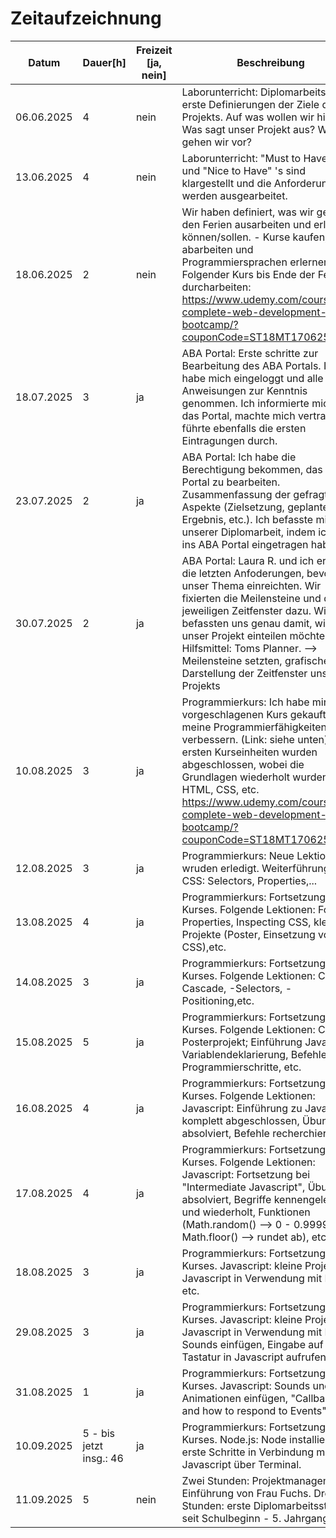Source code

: # Zeitaufzeichnung

| Datum | Dauer[h]| Freizeit [ja, nein] |Beschreibung|
|---|---|---|---|
|06.06.2025|4|nein|Laborunterricht: Diplomarbeitsstart - erste Definierungen der Ziele des Projekts. Auf was wollen wir hinaus? Was sagt unser Projekt aus? Wie gehen wir vor?|
|13.06.2025|4|nein|Laborunterricht: "Must to Have" 's und "Nice to Have" 's sind klargestellt und die Anforderungen werden ausgearbeitet. | 
|18.06.2025|2|nein|Wir haben definiert, was wir genau in den Ferien ausarbeiten und erledigen können/sollen. - Kurse kaufen, abarbeiten und Programmiersprachen erlernen. Folgender Kurs bis Ende der Ferien durcharbeiten: https://www.udemy.com/course/the-complete-web-development-bootcamp/?couponCode=ST18MT170625B|
|18.07.2025|3|ja|ABA Portal: Erste schritte zur Bearbeitung des ABA Portals. Ich habe mich eingeloggt und alle Anweisungen zur Kenntnis genommen. Ich informierte mich über das Portal, machte mich vertraut und führte ebenfalls die ersten Eintragungen durch.|
|23.07.2025|2|ja|ABA Portal: Ich habe die Berechtigung bekommen, das ABA Portal zu bearbeiten. Zusammenfassung der gefragten Aspekte (Zielsetzung, geplantes Ergebnis, etc.). Ich befasste mich mit unserer Diplomarbeit, indem ich sie ins ABA Portal eingetragen habe.|
|30.07.2025|2|ja|ABA Portal: Laura R. und ich erfüllten die letzten Anfoderungen, bevor wir unser Thema einreichten. Wir fixierten die Meilensteine und die jeweiligen Zeitfenster dazu. Wir befassten uns genau damit, wie wir unser Projekt einteilen möchten. Hilfsmittel: Toms Planner. --> Meilensteine setzten, grafische Darstellung der Zeitfenster unseres Projekts|
|10.08.2025|3|ja|Programmierkurs: Ich habe mir den vorgeschlagenen Kurs gekauft, um meine Programmierfähigkeiten zu verbessern. (Link: siehe unten) Die ersten Kurseinheiten wurden abgeschlossen, wobei die Grundlagen wiederholt wurden --> HTML, CSS, etc. https://www.udemy.com/course/the-complete-web-development-bootcamp/?couponCode=ST18MT170625B|
|12.08.2025|3|ja|Programmierkurs: Neue Lektionen wruden erledigt. Weiterführung von CSS: Selectors, Properties,...|
|13.08.2025|4|ja|Programmierkurs: Fortsetzung des Kurses. Folgende Lektionen: Font Properties, Inspecting CSS, kleine Projekte (Poster, Einsetzung von CSS),etc.|
|14.08.2025|3|ja|Programmierkurs: Fortsetzung des Kurses. Folgende Lektionen: CSS -Cascade, -Selectors, -Positioning,etc.|
|15.08.2025|5|ja|Programmierkurs: Fortsetzung des Kurses. Folgende Lektionen: CSS -Posterprojekt; Einführung Javascript: Variablendeklarierung, Befehle, erste Programmierschritte, etc.|
|16.08.2025|4|ja|Programmierkurs: Fortsetzung des Kurses. Folgende Lektionen: Javascript: Einführung zu Javascript komplett abgeschlossen, Übungen absolviert, Befehle recherchiert, etc.|
|17.08.2025|4|ja|Programmierkurs: Fortsetzung des Kurses. Folgende Lektionen: Javascript: Fortsetzung bei "Intermediate Javascript", Übungen absolviert, Begriffe kennengelernt und wiederholt, Funktionen (Math.random() --> 0 - 0.9999, Math.floor() --> rundet ab), etc.|
|18.08.2025|3|ja|Programmierkurs: Fortsetzung des Kurses. Javascript: kleine Projekte, Javascript in Verwendung mit HTML, etc.|
|29.08.2025|3|ja|Programmierkurs: Fortsetzung des Kurses. Javascript: kleine Projekte, Javascript in Verwendung mit HTML, Sounds einfügen, Eingabe auf der Tastatur in Javascript aufrufen, etc.|
|31.08.2025|1|ja|Programmierkurs: Fortsetzung des Kurses. Javascript: Sounds und Animationen einfügen, "Callbacks and how to respond to Events" |
|10.09.2025|5 - bis jetzt insg.: 46|ja|Programmierkurs: Fortsetzung des Kurses. Node.js: Node installiert und erste Schritte in Verbindung mit Javascript über Terminal.|
|11.09.2025|5|nein|Zwei Stunden: Projektmanagement Einführung von Frau Fuchs. Drei Stunden: erste Diplomarbeitsstunden seit Schulbeginn - 5. Jahrgang.|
━━━━━━
> Work item
Return, word for word, the lines of the data above from the line with "haben definiert, was" through the line with "ersten Eintragungen durch.|", inclusive.

> Written answer
|18.06.2025|2|nein|Wir haben definiert, was wir genau in den Ferien ausarbeiten und erledigen können/sollen. - Kurse kaufen, abarbeiten und Programmiersprachen erlernen. Folgender Kurs bis Ende der Ferien durcharbeiten: https://www.udemy.com/course/the-complete-web-development-bootcamp/?couponCode=ST18MT170625B|
|18.07.2025|3|ja|ABA Portal: Erste schritte zur Bearbeitung des ABA Portals. Ich habe mich eingeloggt und alle Anweisungen zur Kenntnis genommen. Ich informierte mich über das Portal, machte mich vertraut und führte ebenfalls die ersten Eintragungen durch.|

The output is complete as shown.